Alors, nous sommes là. Et les signes que Perec a tracés dans un livre sont devenus ce que nous regardons et sentons. Un bus à moitié vide apporte ou emporte avec lui le mouvement d’une nostalgie ou celui d’un désir d’arrachement. L’envol du moindre pigeon étonne. Mon amie murmure, submergée par une joie qui la déborde : « Tu as vu, IL Y A même la salade qui dépasse du cabas ! » Pour résister à l’émotion troublante qui nous envahit, nous éclatons de rire. Dans Tentative d’épuisement d’un lieu parisien, effectivement, p. 14, on lit: une salade (frisée ?) déborde partiellement d’un cabas…

Perec invente ce qui se passe entre l’esprit et la lettre en déstabilisant la ligne de démarcation habituelle entre la réalité et la fiction. Sans jamais faire passer l’une pour l’autre, bien au contraire, il construit un univers en trompe-l’oeil à cette fin que le corps bute sur le réel et que les sens s’accordent à ce que présentent les mots. D’où la jubilation, car rencontrer le réel avec les yeux, avec l’ouïe, avec tous les sens et avec la pensée ne blesse pas, mais rend vivant ! Ce qui se passe entre l’esprit et la lettre, c’est «ce qui se passe quand il ne se passe rien, sinon du temps, des gens, des voitures et des nuages » : de l’inconnu reconnaissable. Un espace-temps « infra-ordinaire» se disperse dans tous les mouvements, toutes les formes, mais sans se perdre. Perec fait jouer continuité temporelle et discontinuité spatiale (ou l’inverse ?) avec une telle virtuosité que nous (ré)éprouvons la présence d’un « depuis toujours déjà» là si fort que l’envie d’aller sur les lieux réels qu’il semble seulement décrire mais qu’il écrit, pour (re)trouver ce qui existe encore et toujours, déplorer ce qui a disparu, s’enchanter de ce qui a changé.
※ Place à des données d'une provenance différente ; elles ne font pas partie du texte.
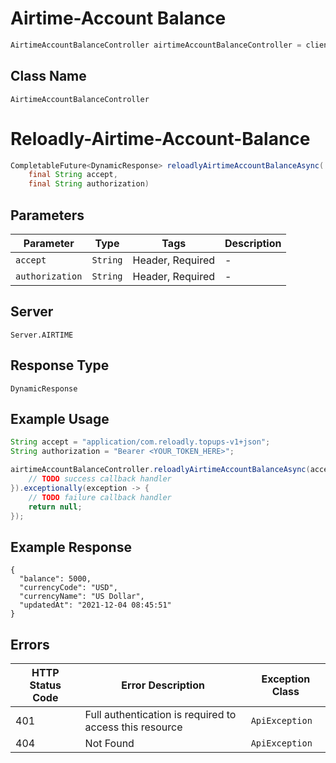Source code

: # Airtime-Account Balance

```java
AirtimeAccountBalanceController airtimeAccountBalanceController = client.getAirtimeAccountBalanceController();
```

## Class Name

`AirtimeAccountBalanceController`


# Reloadly-Airtime-Account-Balance

```java
CompletableFuture<DynamicResponse> reloadlyAirtimeAccountBalanceAsync(
    final String accept,
    final String authorization)
```

## Parameters

| Parameter | Type | Tags | Description |
|  --- | --- | --- | --- |
| `accept` | `String` | Header, Required | - |
| `authorization` | `String` | Header, Required | - |

## Server

`Server.AIRTIME`

## Response Type

`DynamicResponse`

## Example Usage

```java
String accept = "application/com.reloadly.topups-v1+json";
String authorization = "Bearer <YOUR_TOKEN_HERE>";

airtimeAccountBalanceController.reloadlyAirtimeAccountBalanceAsync(accept, authorization).thenAccept(result -> {
    // TODO success callback handler
}).exceptionally(exception -> {
    // TODO failure callback handler
    return null;
});
```

## Example Response

```
{
  "balance": 5000,
  "currencyCode": "USD",
  "currencyName": "US Dollar",
  "updatedAt": "2021-12-04 08:45:51"
}
```

## Errors

| HTTP Status Code | Error Description | Exception Class |
|  --- | --- | --- |
| 401 | Full authentication is required to access this resource | `ApiException` |
| 404 | Not Found | `ApiException` |

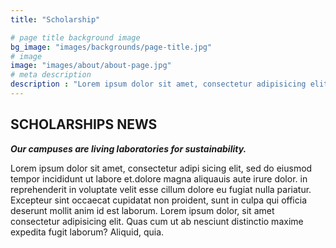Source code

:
 ```yaml
---
title: "Scholarship"

# page title background image
bg_image: "images/backgrounds/page-title.jpg"
# image
image: "images/about/about-page.jpg"
# meta description
description : "Lorem ipsum dolor sit amet, consectetur adipisicing elit, sed do eiusmod tempor incididunt ut labore. dolore magna aliqua. Ut enim ad minim veniam, quis nostrud."
---
```


## SCHOLARSHIPS NEWS

**_Our campuses are living laboratories for sustainability._**

Lorem ipsum dolor sit amet, consectetur adipi sicing elit, sed do eiusmod tempor incididunt ut labore
et.dolore magna aliquauis aute irure dolor.
in reprehenderit in voluptate velit esse cillum dolore eu fugiat nulla pariatur. Excepteur sint occaecat
cupidatat non proident, sunt in culpa qui officia deserunt mollit anim id est laborum. Lorem ipsum dolor, sit
amet consectetur adipisicing elit. Quas cum ut ab nesciunt distinctio maxime expedita fugit laborum? Aliquid,
quia.
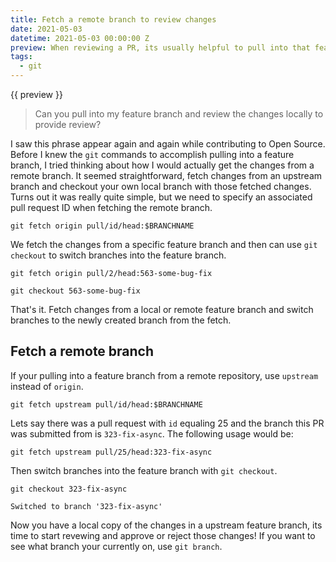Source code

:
 ```yaml
---
title: Fetch a remote branch to review changes
date: 2021-05-03
datetime: 2021-05-03 00:00:00 Z
preview: When reviewing a PR, its usually helpful to pull into that feature branch and test the changes locally in your own copy of the project.
tags:
  - git
---
```


{{ preview }}

> Can you pull into my feature branch and review the changes locally to provide review?

I saw this phrase appear again and again while contributing to Open Source. Before I knew the `git` commands to accomplish pulling into a feature branch, I tried thinking about how I would actually get the changes from a remote branch. It seemed straightforward, fetch changes from an upstream branch and checkout your own local branch with those fetched changes. Turns out it was really quite simple, but we need to specify an associated pull request ID when fetching the remote branch.

```git
git fetch origin pull/id/head:$BRANCHNAME
```

We fetch the changes from a specific feature branch and then can use `git checkout` to switch branches into the feature branch.

```git
git fetch origin pull/2/head:563-some-bug-fix

git checkout 563-some-bug-fix
```

That's it. Fetch changes from a local or remote feature branch and switch branches to the newly created branch from the fetch.


<h2 class="post-heading">Fetch a remote branch</h2>

If your pulling into a feature branch from a remote repository, use `upstream` instead of `origin`.

```git
git fetch upstream pull/id/head:$BRANCHNAME
```

Lets say there was a pull request with `id` equaling 25 and the branch this PR was submitted from is `323-fix-async`. The following usage would be:

```git
git fetch upstream pull/25/head:323-fix-async

```

Then switch branches into the feature branch with `git checkout`.

```git
git checkout 323-fix-async

Switched to branch '323-fix-async'
```

Now you have a local copy of the changes in a upstream feature branch, its time to start revewing and approve or reject those changes! If you want to see what branch your currently on, use `git branch`.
Parfois, ces lieux n’existent pas, comme la rue S. Crubellier où s’élève l’immeuble de La Vie mode d’emploi. Mais il importe peu. Car, alors, ce lieu imaginaire, dans lequel se développent cent histoires singulières, une méditation sur le temps et les signes, renvoie à celui que l’écrivain cherche dans l’appartement d’Espèces d’espaces, cet impossible espace sans mesure ni fonction, sauf peut-être celle de figurer une intériorité potentielle. La rue Crubellier n’existe pas, mais elle ouvre un passage pour une compréhension libératrice de la vie des hommes.
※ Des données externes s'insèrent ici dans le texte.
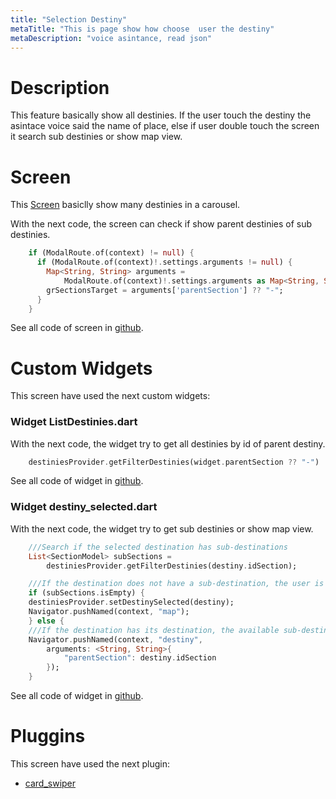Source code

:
 ```yaml
---
title: "Selection Destiny"
metaTitle: "This is page show how choose  user the destiny"
metaDescription: "voice asintance, read json"
---
```

# Description

This feature basically show all destinies. If the user touch the destiny the asintace voice said the name of place, else if user double touch the screen it search sub destinies or show map view.

# Screen 

This [Screen](https://github.com/dflasso/app_movilidad/blob/3-maps-routes/lib/src/screens/destiny_screen.dart) basiclly show many destinies in a carousel. 

With the next code, the screen can check if show parent destinies of sub destinies.

```dart
    if (ModalRoute.of(context) != null) {
      if (ModalRoute.of(context)!.settings.arguments != null) {
        Map<String, String> arguments =
            ModalRoute.of(context)!.settings.arguments as Map<String, String>;
        grSectionsTarget = arguments['parentSection'] ?? "-";
      }
    }
```

See all code of screen in [github](https://github.com/dflasso/app_movilidad/blob/3-maps-routes/lib/src/screens/destiny_screen.dart).

# Custom Widgets 

This screen have used the next custom widgets:

### Widget ListDestinies.dart

With the next code,  the widget try to get all destinies by id of parent  destiny.

```dart
    destiniesProvider.getFilterDestinies(widget.parentSection ?? "-")
```

See all code of widget in [github](hhttps://github.com/dflasso/app_movilidad/blob/3-maps-routes/lib/src/modules/destiny/ListDestinies.dart).

###  Widget destiny_selected.dart

With the next code,  the widget try to get sub destinies or show map view.

```dart
    ///Search if the selected destination has sub-destinations
    List<SectionModel> subSections =
        destiniesProvider.getFilterDestinies(destiny.idSection);

    ///If the destination does not have a sub-destination, the user is directed to the map
    if (subSections.isEmpty) {
    destiniesProvider.setDestinySelected(destiny);
    Navigator.pushNamed(context, "map");
    } else {
    ///If the destination has its destination, the available sub-destinations are displayed
    Navigator.pushNamed(context, "destiny",
        arguments: <String, String>{
            "parentSection": destiny.idSection
        });
    }
```
See all code of widget in [github](https://github.com/dflasso/app_movilidad/blob/3-maps-routes/lib/src/screens/destiny_screen.dart).

# Pluggins

This screen have used the next plugin:
- [card_swiper](https://pub.dev/packages/card_swiper)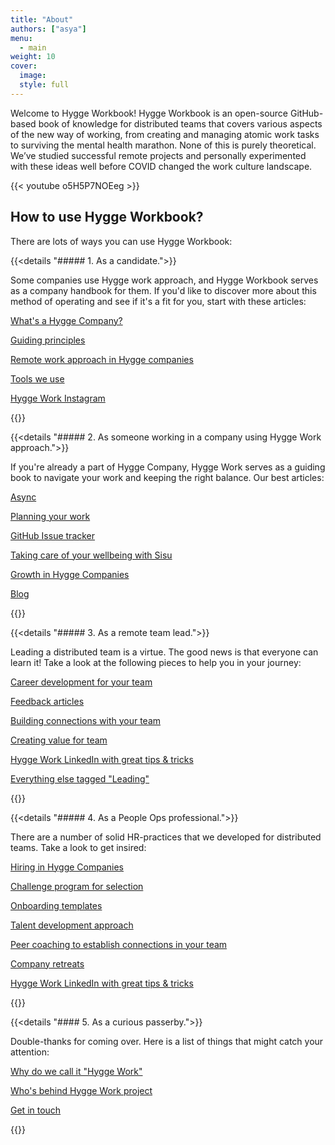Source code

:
 ```yaml
---
title: "About"
authors: ["asya"]
menu:
  - main
weight: 10
cover:
  image:
  style: full
---
```


Welcome to Hygge Workbook! Hygge Workbook is an open-source GitHub-based book of knowledge for distributed teams that covers various aspects of the new way of working, from creating and managing atomic work tasks to surviving the mental health marathon. None of this is purely theoretical. We’ve studied successful remote projects and personally experimented with these ideas well before COVID changed the work culture landscape.

{{< youtube o5H5P7NOEeg >}}

## How to use Hygge Workbook?

There are lots of ways you can use Hygge Workbook:

{{<details "##### 1. As a candidate.">}}

Some companies use Hygge work approach, and Hygge Workbook serves as a company handbook for them. If you'd like to discover more about this method of operating and see if it's a fit for you, start with these articles:

[What's a Hygge Company?](https://hygge.work/hygge-work/)

[Guiding principles](https://hygge.work/guiding-principles/)

[Remote work approach in Hygge companies](https://hygge.work/remote-work/)

[Tools we use](chttps://hygge.work/tools/)

[Hygge Work Instagram](https://www.instagram.com/hygge.work/)

{{</details>}}

{{<details "##### 2. As someone working in a company using Hygge Work approach.">}}

If you're already a part of Hygge Company, Hygge Work serves as a guiding book to navigate your work and keeping the right balance. Our best articles:

[Async](https://hygge.work/communication/async/)

[Planning your work](https://hygge.work/remote-work/planning/)

[GitHub Issue tracker](https://hygge.work/github/issue-tracker/)

[Taking care of your wellbeing with Sisu](https://hygge.work/sisu/)

[Growth in Hygge Companies](https://hygge.work/growing/personal-growth/)

[Blog](https://hygge.work/blog/)

{{</details>}}

{{<details "##### 3. As a remote team lead.">}}

Leading a distributed team is a virtue. The good news is that everyone can learn it! Take a look at the following pieces to help you in your journey:

[Career development for your team](https://hygge.work/growing/career-development/)

[Feedback articles](https://hygge.work/tags/feedback/)

[Building connections with your team](https://hygge.work/blog/in-depth/)

[Creating value for team](https://hygge.work/blog/anchors/)

[Hygge Work LinkedIn with great tips & tricks ](https://www.linkedin.com/company/hyggework)

[Everything else tagged "Leading"](https://hygge.work/tags/leading/)

{{</details>}}

{{<details "##### 4. As a People Ops professional.">}}

There are a number of solid HR-practices that we developed for distributed teams. Take a look to get insired:

[Hiring in Hygge Companies](https://hygge.work/growing/)

[Challenge program for selection](https://hygge.work/growing/challenge-program/)

[Onboarding templates](https://hygge.work/growing/onboarding/)

[Talent development approach](https://hygge.work/growing/career-development/)

[Peer coaching to establish connections in your team](https://hygge.work/communication/peer-coaching/)

[Company retreats](https://hygge.work/blog/workation-how-to/)

[Hygge Work LinkedIn with great tips & tricks ](https://www.linkedin.com/company/hyggework)

{{</details>}}

{{<details "#### 5. As a curious passerby.">}}

Double-thanks for coming over. Here is a list of things that might catch your attention:

[Why do we call it "Hygge Work"](https://hygge.work/hygge-work/)

[Who's behind Hygge Work project](https://hygge.work/team/)

[Get in touch](mailto:hello@hygge.work)

{{</details>}}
Le mérite de ce très grand écrivain est d’avoir su faire et laisser interagir une invention formelle sans précédent et une réflexion sans faiblesse sur notre humanité. En bon oulipien, il fait jouer vocabulaire, structure et systèmes de manière qu’ils contraignent la langue et la pensée à créer des formes d’une rare densité. Perec ranime le plaisir d’exister comme celui de lire : C’est couché sur mon lit que j’ai lu Vingt ans après, L’île mystérieuse, etc…J’ai beaucoup voyagé au fond de mon lit. J’emportais pour survivre des sucres que j’allais voler dans la cuisine et que je cachais sous mon traversin (ça grattait).
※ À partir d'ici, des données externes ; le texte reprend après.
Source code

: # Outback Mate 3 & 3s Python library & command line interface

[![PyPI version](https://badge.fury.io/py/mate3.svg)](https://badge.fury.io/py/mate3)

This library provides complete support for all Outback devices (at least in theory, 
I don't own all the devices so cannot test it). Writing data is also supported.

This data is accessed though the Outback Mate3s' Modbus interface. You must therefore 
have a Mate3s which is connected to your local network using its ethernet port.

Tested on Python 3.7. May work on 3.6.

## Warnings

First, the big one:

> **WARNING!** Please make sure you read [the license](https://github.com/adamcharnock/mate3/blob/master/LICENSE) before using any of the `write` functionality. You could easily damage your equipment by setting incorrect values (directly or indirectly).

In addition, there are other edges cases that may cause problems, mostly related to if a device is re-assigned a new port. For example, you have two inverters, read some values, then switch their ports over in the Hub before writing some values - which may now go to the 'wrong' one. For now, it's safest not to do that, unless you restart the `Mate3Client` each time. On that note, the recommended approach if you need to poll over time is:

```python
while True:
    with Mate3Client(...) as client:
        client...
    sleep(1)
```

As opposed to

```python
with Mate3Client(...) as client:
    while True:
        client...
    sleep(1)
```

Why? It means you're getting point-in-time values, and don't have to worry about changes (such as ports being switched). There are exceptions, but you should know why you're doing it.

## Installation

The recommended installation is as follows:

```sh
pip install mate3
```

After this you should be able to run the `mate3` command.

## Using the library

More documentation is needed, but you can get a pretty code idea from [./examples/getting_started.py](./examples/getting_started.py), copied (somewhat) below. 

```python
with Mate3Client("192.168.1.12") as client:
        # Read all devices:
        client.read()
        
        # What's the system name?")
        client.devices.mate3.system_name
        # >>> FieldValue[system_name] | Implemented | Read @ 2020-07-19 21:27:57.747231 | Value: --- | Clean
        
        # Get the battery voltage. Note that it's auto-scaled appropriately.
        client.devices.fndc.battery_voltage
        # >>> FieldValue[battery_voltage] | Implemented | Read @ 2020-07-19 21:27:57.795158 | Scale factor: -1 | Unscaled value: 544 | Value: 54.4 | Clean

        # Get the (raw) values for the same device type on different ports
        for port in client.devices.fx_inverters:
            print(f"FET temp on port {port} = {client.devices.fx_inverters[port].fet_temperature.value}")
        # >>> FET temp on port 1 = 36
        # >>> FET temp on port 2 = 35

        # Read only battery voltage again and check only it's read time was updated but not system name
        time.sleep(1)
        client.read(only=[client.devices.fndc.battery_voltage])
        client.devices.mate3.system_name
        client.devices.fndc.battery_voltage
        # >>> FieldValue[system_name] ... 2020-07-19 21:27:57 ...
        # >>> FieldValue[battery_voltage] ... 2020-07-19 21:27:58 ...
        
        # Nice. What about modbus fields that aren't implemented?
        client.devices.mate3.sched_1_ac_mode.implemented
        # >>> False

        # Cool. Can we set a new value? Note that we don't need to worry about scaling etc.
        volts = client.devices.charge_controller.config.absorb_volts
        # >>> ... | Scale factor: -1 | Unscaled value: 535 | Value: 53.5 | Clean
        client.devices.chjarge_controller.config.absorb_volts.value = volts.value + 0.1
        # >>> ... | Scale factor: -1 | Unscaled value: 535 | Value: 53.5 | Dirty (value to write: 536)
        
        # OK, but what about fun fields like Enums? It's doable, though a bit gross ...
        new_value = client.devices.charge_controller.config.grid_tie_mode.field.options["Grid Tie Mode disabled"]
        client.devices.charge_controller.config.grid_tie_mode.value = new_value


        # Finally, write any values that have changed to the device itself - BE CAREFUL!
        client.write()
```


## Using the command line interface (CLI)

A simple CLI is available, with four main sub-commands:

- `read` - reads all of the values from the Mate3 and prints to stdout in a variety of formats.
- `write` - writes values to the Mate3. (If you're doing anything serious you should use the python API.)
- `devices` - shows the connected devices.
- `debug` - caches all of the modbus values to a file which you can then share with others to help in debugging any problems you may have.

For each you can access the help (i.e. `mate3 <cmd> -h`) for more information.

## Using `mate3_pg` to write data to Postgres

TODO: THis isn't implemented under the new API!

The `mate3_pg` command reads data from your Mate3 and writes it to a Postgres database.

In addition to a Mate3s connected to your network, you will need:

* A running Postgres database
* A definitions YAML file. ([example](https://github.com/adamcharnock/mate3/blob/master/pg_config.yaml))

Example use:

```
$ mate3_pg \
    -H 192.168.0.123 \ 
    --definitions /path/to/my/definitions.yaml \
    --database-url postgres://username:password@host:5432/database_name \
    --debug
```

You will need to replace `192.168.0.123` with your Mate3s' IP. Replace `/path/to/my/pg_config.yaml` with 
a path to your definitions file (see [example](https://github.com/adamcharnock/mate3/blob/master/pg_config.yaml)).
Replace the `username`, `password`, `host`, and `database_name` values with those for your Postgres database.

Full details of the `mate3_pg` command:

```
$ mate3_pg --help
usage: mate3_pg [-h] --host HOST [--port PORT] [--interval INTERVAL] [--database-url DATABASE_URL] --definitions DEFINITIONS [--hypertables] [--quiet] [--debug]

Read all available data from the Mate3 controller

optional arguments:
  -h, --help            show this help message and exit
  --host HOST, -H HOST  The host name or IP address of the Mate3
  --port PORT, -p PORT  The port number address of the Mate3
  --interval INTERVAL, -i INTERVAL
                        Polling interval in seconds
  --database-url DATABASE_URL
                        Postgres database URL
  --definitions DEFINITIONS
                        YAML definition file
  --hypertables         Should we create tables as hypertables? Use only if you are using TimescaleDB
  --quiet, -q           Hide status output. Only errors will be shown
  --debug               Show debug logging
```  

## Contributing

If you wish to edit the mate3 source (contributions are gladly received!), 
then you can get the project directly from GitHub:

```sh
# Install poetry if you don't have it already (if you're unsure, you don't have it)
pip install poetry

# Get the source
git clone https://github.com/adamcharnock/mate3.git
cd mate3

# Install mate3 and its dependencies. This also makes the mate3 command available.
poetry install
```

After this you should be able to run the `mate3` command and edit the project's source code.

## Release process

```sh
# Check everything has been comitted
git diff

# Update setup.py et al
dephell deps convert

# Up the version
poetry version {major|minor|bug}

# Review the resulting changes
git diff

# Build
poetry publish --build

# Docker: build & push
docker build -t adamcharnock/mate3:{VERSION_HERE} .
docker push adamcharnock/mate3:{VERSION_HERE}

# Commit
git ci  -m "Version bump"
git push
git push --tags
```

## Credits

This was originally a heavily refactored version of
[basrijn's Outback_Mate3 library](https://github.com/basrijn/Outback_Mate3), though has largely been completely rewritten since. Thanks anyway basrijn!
Contrairement à ceux qui prétendent être ailleurs, absents ou seulement dans la langue, Georges Perec a choisi d’être là, lui et personne d’autre. Ses oeuvres acquièrent ainsi une générosité, une profondeur et une richesse infinies d’être offertes à la pensée des autres. Sa confiance dans la langue et les langages qu’elle génère grâce à un travail qu’il affirme plutôt artisanal qu’artistique est contagieuse. Elle lève en chacun une allégresse partagée.

La dimension ludique et celle industrieuse découvrent une vaste ambition philosophique et politique.

W ou le Souvenir d’enfance, un de ses chefs-d’oeuvre, pointe les risques de ruine définitive encourus et programmés par une société fondée sur la concurrence, la haine de l’autre. En tressant de précieux souvenirs d’enfance morcelés et une terrible utopie, la vie d’une collectivité dont les règles sont calquées sur celles du sport, l’écrivain met en lumière l’inhumanité d’une construction sociale et économique par et dans laquelle les maîtres règnent inaccessibles. Les esclaves s’y entre-déchirent sans espoir sous les coups répétés d’un destin qu’ils ne comprennent plus, qu’ils rendent eux-mêmes performant, car ils croient l’avoir librement choisi. Si ce livre dissèque et interroge tout d’abord la violence nazie, il nous exhorte aujourd’hui à la plus grande vigilance.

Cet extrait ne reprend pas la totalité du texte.